**Exercise:** In the records that follow, the lines from the one containing "A usucapião é um direito" to the one containing "### Quando eu posso", inclusive, are to be given again exactly.

____

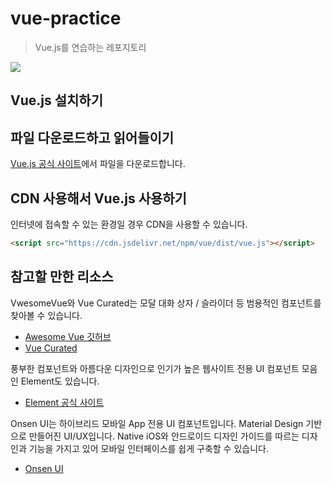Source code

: # vue-practice
> Vue.js를 연습하는 레포지토리

![](https://miro.medium.com/max/3840/1*nfvapd86apvGH-hNBYkYuw.png)

## Vue.js 설치하기

## 파일 다운로드하고 읽어들이기

[Vue.js 공식 사이트](https://vuejs.org/v2/guide/installation.html)에서 파일을 다운로드합니다.

## CDN 사용해서 Vue.js 사용하기

인터넷에 접속할 수 있는 환경일 경우 CDN을 사용할 수 있습니다.
```html
<script src="https://cdn.jsdelivr.net/npm/vue/dist/vue.js"></script>
```

## 참고할 만한 리소스

VwesomeVue와 Vue Curated는 모달 대화 상자 / 슬라이더 등 범용적인 컴포넌트를 찾아볼 수 있습니다.

- [Awesome Vue 깃허브](https://github.com/vuejs/awesome-vue)
- [Vue Curated](https://curated.vuejs.org)

풍부한 컴포넌트와 아름다운 디자인으로 인기가 높은 웹사이트 전용 UI 컴포넌트 모음인 Element도 있습니다.

- [Element 공식 사이트](http://element.eleme.io)

Onsen UI는 하이브리드 모바일 App 전용 UI 컴포넌트입니다. Material Design 기반으로 만들어진 UI/UX입니다. Native iOS와 안드로이드 디자인 가이드를 따르는 디자인과 기능을 가지고 있어 모바일 인터페이스를 쉽게 구축할 수 있습니다.

- [Onsen UI](https://onsen.io)

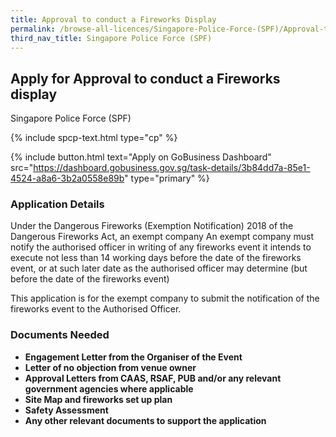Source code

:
 ```yaml
---
title: Approval to conduct a Fireworks Display 
permalink: /browse-all-licences/Singapore-Police-Force-(SPF)/Approval-to-conduct-a-Fireworks-Display-
third_nav_title: Singapore Police Force (SPF)
---
```


## Apply for Approval to conduct a Fireworks display

Singapore Police Force (SPF)

{% include spcp-text.html type="cp" %}

{% include button.html text="Apply on GoBusiness Dashboard" src="https://dashboard.gobusiness.gov.sg/task-details/3b84dd7a-85e1-4524-a8a6-3b2a0558e89b" type="primary" %}

<H3>Application Details</H3>

<p>Under the Dangerous Fireworks (Exemption Notification) 2018 of the Dangerous Fireworks Act, an exempt company An exempt company must notify the authorised officer in writing of any fireworks event it intends to execute not less than 14 working days before the date of the fireworks event, or at such later date as the authorised officer may determine (but before the date of the fireworks event)</p>

<p>This application is for the exempt company to submit the notification of the fireworks event to the Authorised Officer.</p>

<H3>Documents Needed</H3>

<ul>
<li><strong>Engagement Letter from the Organiser of the Event</strong></li>
<li><strong>Letter of no objection from venue owner</strong></li>
<li><strong>Approval Letters from CAAS, RSAF, PUB and/or any relevant government agencies where applicable</strong></li>
<li><strong>Site Map and fireworks set up plan</strong></li>
<li><strong>Safety Assessment</strong></li>
<li><strong>Any other relevant documents to support the application</strong></li>
</ul>

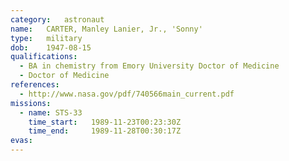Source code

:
 ```yaml
---
category:	astronaut
name:	CARTER, Manley Lanier, Jr., 'Sonny'
type:	military
dob:	1947-08-15
qualifications:
  - BA in chemistry from Emory University Doctor of Medicine
  - Doctor of Medicine
references:
  - http://www.nasa.gov/pdf/740566main_current.pdf
missions:
  - name: STS-33
    time_start:   1989-11-23T00:23:30Z
    time_end:     1989-11-28T00:30:17Z
evas:
---
```

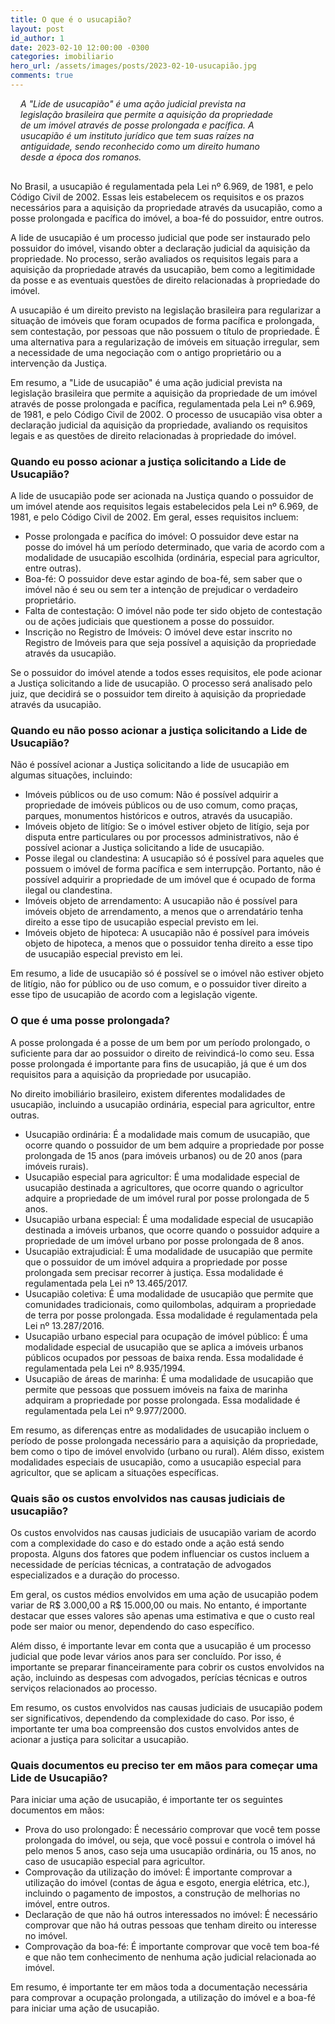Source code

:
 ```yaml
---
title: O que é o usucapião?
layout: post
id_author: 1
date: 2023-02-10 12:00:00 -0300
categories: imobiliario
hero_url: /assets/images/posts/2023-02-10-usucapião.jpg
comments: true
---
```


<p class="lead" style="padding: 0 4rem 1rem 1.0rem;"><i>A "Lide de usucapião" é uma ação judicial prevista na legislação brasileira que permite a aquisição da propriedade de um imóvel através de posse prolongada e pacífica. A usucapião é um instituto jurídico que tem suas raízes na antiguidade, sendo reconhecido como um direito humano desde a época dos romanos.</i></p>

No Brasil, a usucapião é regulamentada pela Lei nº 6.969, de 1981, e pelo Código Civil de 2002. Essas leis estabelecem os requisitos e os prazos necessários para a aquisição da propriedade através da usucapião, como a posse prolongada e pacífica do imóvel, a boa-fé do possuidor, entre outros.

A lide de usucapião é um processo judicial que pode ser instaurado pelo possuidor do imóvel, visando obter a declaração judicial da aquisição da propriedade. No processo, serão avaliados os requisitos legais para a aquisição da propriedade através da usucapião, bem como a legitimidade da posse e as eventuais questões de direito relacionadas à propriedade do imóvel.

A usucapião é um direito previsto na legislação brasileira para regularizar a situação de imóveis que foram ocupados de forma pacífica e prolongada, sem contestação, por pessoas que não possuem o título de propriedade. É uma alternativa para a regularização de imóveis em situação irregular, sem a necessidade de uma negociação com o antigo proprietário ou a intervenção da Justiça.

Em resumo, a "Lide de usucapião" é uma ação judicial prevista na legislação brasileira que permite a aquisição da propriedade de um imóvel através de posse prolongada e pacífica, regulamentada pela Lei nº 6.969, de 1981, e pelo Código Civil de 2002. O processo de usucapião visa obter a declaração judicial da aquisição da propriedade, avaliando os requisitos legais e as questões de direito relacionadas à propriedade do imóvel.

### Quando eu posso acionar a justiça solicitando a Lide de Usucapião?

A lide de usucapião pode ser acionada na Justiça quando o possuidor de um imóvel atende aos requisitos legais estabelecidos pela Lei nº 6.969, de 1981, e pelo Código Civil de 2002. Em geral, esses requisitos incluem:

* Posse prolongada e pacífica do imóvel: O possuidor deve estar na posse do imóvel há um período determinado, que varia de acordo com a modalidade de usucapião escolhida (ordinária, especial para agricultor, entre outras).
* Boa-fé: O possuidor deve estar agindo de boa-fé, sem saber que o imóvel não é seu ou sem ter a intenção de prejudicar o verdadeiro proprietário.
* Falta de contestação: O imóvel não pode ter sido objeto de contestação ou de ações judiciais que questionem a posse do possuidor.
* Inscrição no Registro de Imóveis: O imóvel deve estar inscrito no Registro de Imóveis para que seja possível a aquisição da propriedade através da usucapião.

Se o possuidor do imóvel atende a todos esses requisitos, ele pode acionar a Justiça solicitando a lide de usucapião. O processo será analisado pelo juiz, que decidirá se o possuidor tem direito à aquisição da propriedade através da usucapião.


### Quando eu não posso acionar a justiça solicitando a Lide de Usucapião?

Não é possível acionar a Justiça solicitando a lide de usucapião em algumas situações, incluindo:

* Imóveis públicos ou de uso comum: Não é possível adquirir a propriedade de imóveis públicos ou de uso comum, como praças, parques, monumentos históricos e outros, através da usucapião.
* Imóveis objeto de litígio: Se o imóvel estiver objeto de litígio, seja por disputa entre particulares ou por processos administrativos, não é possível acionar a Justiça solicitando a lide de usucapião.
* Posse ilegal ou clandestina: A usucapião só é possível para aqueles que possuem o imóvel de forma pacífica e sem interrupção. Portanto, não é possível adquirir a propriedade de um imóvel que é ocupado de forma ilegal ou clandestina.
* Imóveis objeto de arrendamento: A usucapião não é possível para imóveis objeto de arrendamento, a menos que o arrendatário tenha direito a esse tipo de usucapião especial previsto em lei.
* Imóveis objeto de hipoteca: A usucapião não é possível para imóveis objeto de hipoteca, a menos que o possuidor tenha direito a esse tipo de usucapião especial previsto em lei.

Em resumo, a lide de usucapião só é possível se o imóvel não estiver objeto de litígio, não for público ou de uso comum, e o possuidor tiver direito a esse tipo de usucapião de acordo com a legislação vigente.

### O que é uma posse prolongada?

A posse prolongada é a posse de um bem por um período prolongado, o suficiente para dar ao possuidor o direito de reivindicá-lo como seu. Essa posse prolongada é importante para fins de usucapião, já que é um dos requisitos para a aquisição da propriedade por usucapião.

No direito imobiliário brasileiro, existem diferentes modalidades de usucapião, incluindo a usucapião ordinária, especial para agricultor, entre outras.

* Usucapião ordinária: É a modalidade mais comum de usucapião, que ocorre quando o possuidor de um bem adquire a propriedade por posse prolongada de 15 anos (para imóveis urbanos) ou de 20 anos (para imóveis rurais).
* Usucapião especial para agricultor: É uma modalidade especial de usucapião destinada a agricultores, que ocorre quando o agricultor adquire a propriedade de um imóvel rural por posse prolongada de 5 anos.
* Usucapião urbana especial: É uma modalidade especial de usucapião destinada a imóveis urbanos, que ocorre quando o possuidor adquire a propriedade de um imóvel urbano por posse prolongada de 8 anos.
* Usucapião extrajudicial: É uma modalidade de usucapião que permite que o possuidor de um imóvel adquira a propriedade por posse prolongada sem precisar recorrer à justiça. Essa modalidade é regulamentada pela Lei nº 13.465/2017.
* Usucapião coletiva: É uma modalidade de usucapião que permite que comunidades tradicionais, como quilombolas, adquiram a propriedade de terra por posse prolongada. Essa modalidade é regulamentada pela Lei nº 13.287/2016.
* Usucapião urbano especial para ocupação de imóvel público: É uma modalidade especial de usucapião que se aplica a imóveis urbanos públicos ocupados por pessoas de baixa renda. Essa modalidade é regulamentada pela Lei nº 8.935/1994.
* Usucapião de áreas de marinha: É uma modalidade de usucapião que permite que pessoas que possuem imóveis na faixa de marinha adquiram a propriedade por posse prolongada. Essa modalidade é regulamentada pela Lei nº 9.977/2000.

Em resumo, as diferenças entre as modalidades de usucapião incluem o período de posse prolongada necessário para a aquisição da propriedade, bem como o tipo de imóvel envolvido (urbano ou rural). Além disso, existem modalidades especiais de usucapião, como a usucapião especial para agricultor, que se aplicam a situações específicas.

### Quais são os custos envolvidos nas causas judiciais de usucapião?

Os custos envolvidos nas causas judiciais de usucapião variam de acordo com a complexidade do caso e do estado onde a ação está sendo proposta. Alguns dos fatores que podem influenciar os custos incluem a necessidade de perícias técnicas, a contratação de advogados especializados e a duração do processo.

Em geral, os custos médios envolvidos em uma ação de usucapião podem variar de R$ 3.000,00 a R$ 15.000,00 ou mais. No entanto, é importante destacar que esses valores são apenas uma estimativa e que o custo real pode ser maior ou menor, dependendo do caso específico.

Além disso, é importante levar em conta que a usucapião é um processo judicial que pode levar vários anos para ser concluído. Por isso, é importante se preparar financeiramente para cobrir os custos envolvidos na ação, incluindo as despesas com advogados, perícias técnicas e outros serviços relacionados ao processo.

Em resumo, os custos envolvidos nas causas judiciais de usucapião podem ser significativos, dependendo da complexidade do caso. Por isso, é importante ter uma boa compreensão dos custos envolvidos antes de acionar a justiça para solicitar a usucapião.

### Quais documentos eu preciso ter em mãos para começar uma Lide de Usucapião?


Para iniciar uma ação de usucapião, é importante ter os seguintes documentos em mãos:

* Prova do uso prolongado: É necessário comprovar que você tem posse prolongada do imóvel, ou seja, que você possui e controla o imóvel há pelo menos 5 anos, caso seja uma usucapião ordinária, ou 15 anos, no caso de usucapião especial para agricultor.
* Comprovação da utilização do imóvel: É importante comprovar a utilização do imóvel (contas de água e esgoto, energia elétrica, etc.), incluindo o pagamento de impostos, a construção de melhorias no imóvel, entre outros.
* Declaração de que não há outros interessados no imóvel: É necessário comprovar que não há outras pessoas que tenham direito ou interesse no imóvel.
* Comprovação da boa-fé: É importante comprovar que você tem boa-fé e que não tem conhecimento de nenhuma ação judicial relacionada ao imóvel.

Em resumo, é importante ter em mãos toda a documentação necessária para comprovar a ocupação prolongada, a utilização do imóvel e a boa-fé para iniciar uma ação de usucapião.
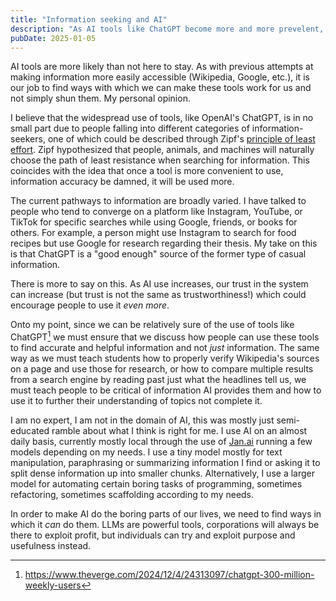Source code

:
 ```yaml
---
title: "Information seeking and AI"
description: "As AI tools like ChatGPT become more and more prevelent, I believe we must focus on how to teach people to use them effectively and with scrutiny rather than shun the idea of AI."
pubDate: 2025-01-05
---
```


AI tools are more likely than not here to stay. As with previous attempts at making information more easily accessible (Wikipedia, Google, etc.), it is our job to find ways with which we can make these tools work for us and not simply shun them. My personal opinion.

I believe that the widespread use of tools, like OpenAI's ChatGPT, is in no small part due to people falling into different categories of information-seekers, one of which could be described through Zipf's [principle of least effort](https://en.wikipedia.org/wiki/Principle_of_least_effort). Zipf
hypothesized that people, animals, and machines will naturally choose the path of least resistance when searching for information. This coincides with the idea that once a tool is more convenient to use, information accuracy be damned, it will be used more.

The current pathways to information are broadly varied. I have talked to people who tend to converge on a platform like Instagram, YouTube, or TikTok for specific searches while using Google, friends, or books for others. For example, a person might use Instagram to search for food recipes but use Google for research regarding their thesis. My take on this is that ChatGPT is a "good enough" source of the former type of casual information.

There is more to say on this. As AI use increases, our trust in the system can increase (but trust is not the same as trustworthiness!) which could encourage people to use it _even more_.

Onto my point, since we can be relatively sure of the use of tools like ChatGPT[^1] we must ensure that we discuss how people can use these tools to find accurate and helpful information and not _just_ information. The same way as we must teach students how to properly verify Wikipedia's sources on a page and use those for research, or how to compare multiple results from a search engine by reading past just what the headlines tell us, we must teach people to be critical of information AI provides them and how to use it to further their understanding of topics not complete it.

I am no expert, I am not in the domain of AI, this was mostly just semi-educated ramble about what I think is right for me. I use AI on an almost daily basis, currently mostly local through the use of [Jan.ai](https://jan.ai/) running a few models depending on my needs. I use a tiny model mostly for text manipulation, paraphrasing or summarizing information I find or asking it to split dense information up into smaller chunks. Alternatively, I use a larger model for automating certain boring tasks of programming, sometimes refactoring, sometimes scaffolding according to my needs.

In order to make AI do the boring parts of our lives, we need to find ways in which it _can_ do them. LLMs are powerful tools, corporations will always be there to exploit profit, but individuals can try and exploit purpose and usefulness instead.

[^1]: https://www.theverge.com/2024/12/4/24313097/chatgpt-300-million-weekly-users
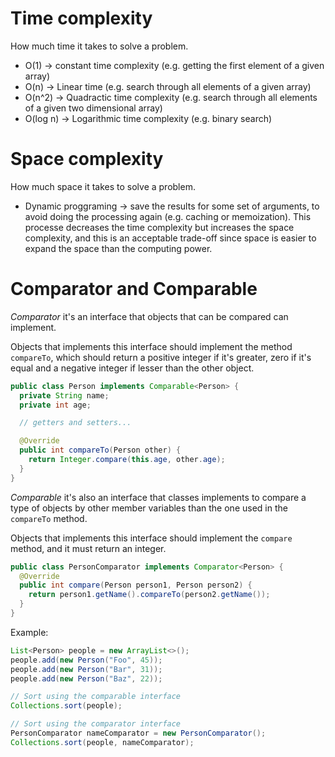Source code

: # Time complexity

How much time it takes to solve a problem.

- O(1) -> constant time complexity (e.g. getting the first element of a given array)
- O(n) -> Linear time (e.g. search through all elements of a given array)
- O(n^2) -> Quadractic time complexity (e.g. search through all elements of a given two dimensional array)
- O(log n) -> Logarithmic time complexity (e.g. binary search)

# Space complexity

How much space it takes to solve a problem.

- Dynamic proggraming -> save the results for some set of arguments, to avoid
doing the processing again (e.g. caching or memoization). This processe decreases
the time complexity but increases the space complexity, and this is an acceptable
trade-off since space is easier to expand the space than the computing power.

# Comparator and Comparable

*Comparator* it's an interface that objects that can be compared can implement.

Objects that implements this interface should implement the method `compareTo`, which
should return a positive integer if it's greater, zero if it's equal and a negative 
integer if lesser than the other object.

```java
public class Person implements Comparable<Person> {
  private String name;
  private int age;

  // getters and setters...

  @Override
  public int compareTo(Person other) {
    return Integer.compare(this.age, other.age);
  }
}
```

*Comparable* it's also an interface that classes implements to compare a type of
objects by other member variables than the one used in the `compareTo` method.

Objects that implements this interface should implement the `compare` method, and
it must return an integer.

```java
public class PersonComparator implements Comparator<Person> {
  @Override
  public int compare(Person person1, Person person2) {
    return person1.getName().compareTo(person2.getName());
  }
}
```

Example:
```java
List<Person> people = new ArrayList<>();
people.add(new Person("Foo", 45));
people.add(new Person("Bar", 31));
people.add(new Person("Baz", 22));

// Sort using the comparable interface
Collections.sort(people);

// Sort using the comparator interface
PersonComparator nameComparator = new PersonComparator();
Collections.sort(people, nameComparator);
```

____

**Your solution:**
A usucapião é um direito previsto na legislação brasileira para regularizar a situação de imóveis que foram ocupados de forma pacífica e prolongada, sem contestação, por pessoas que não possuem o título de propriedade. É uma alternativa para a regularização de imóveis em situação irregular, sem a necessidade de uma negociação com o antigo proprietário ou a intervenção da Justiça.

Em resumo, a "Lide de usucapião" é uma ação judicial prevista na legislação brasileira que permite a aquisição da propriedade de um imóvel através de posse prolongada e pacífica, regulamentada pela Lei nº 6.969, de 1981, e pelo Código Civil de 2002. O processo de usucapião visa obter a declaração judicial da aquisição da propriedade, avaliando os requisitos legais e as questões de direito relacionadas à propriedade do imóvel.

### Quando eu posso acionar a justiça solicitando a Lide de Usucapião?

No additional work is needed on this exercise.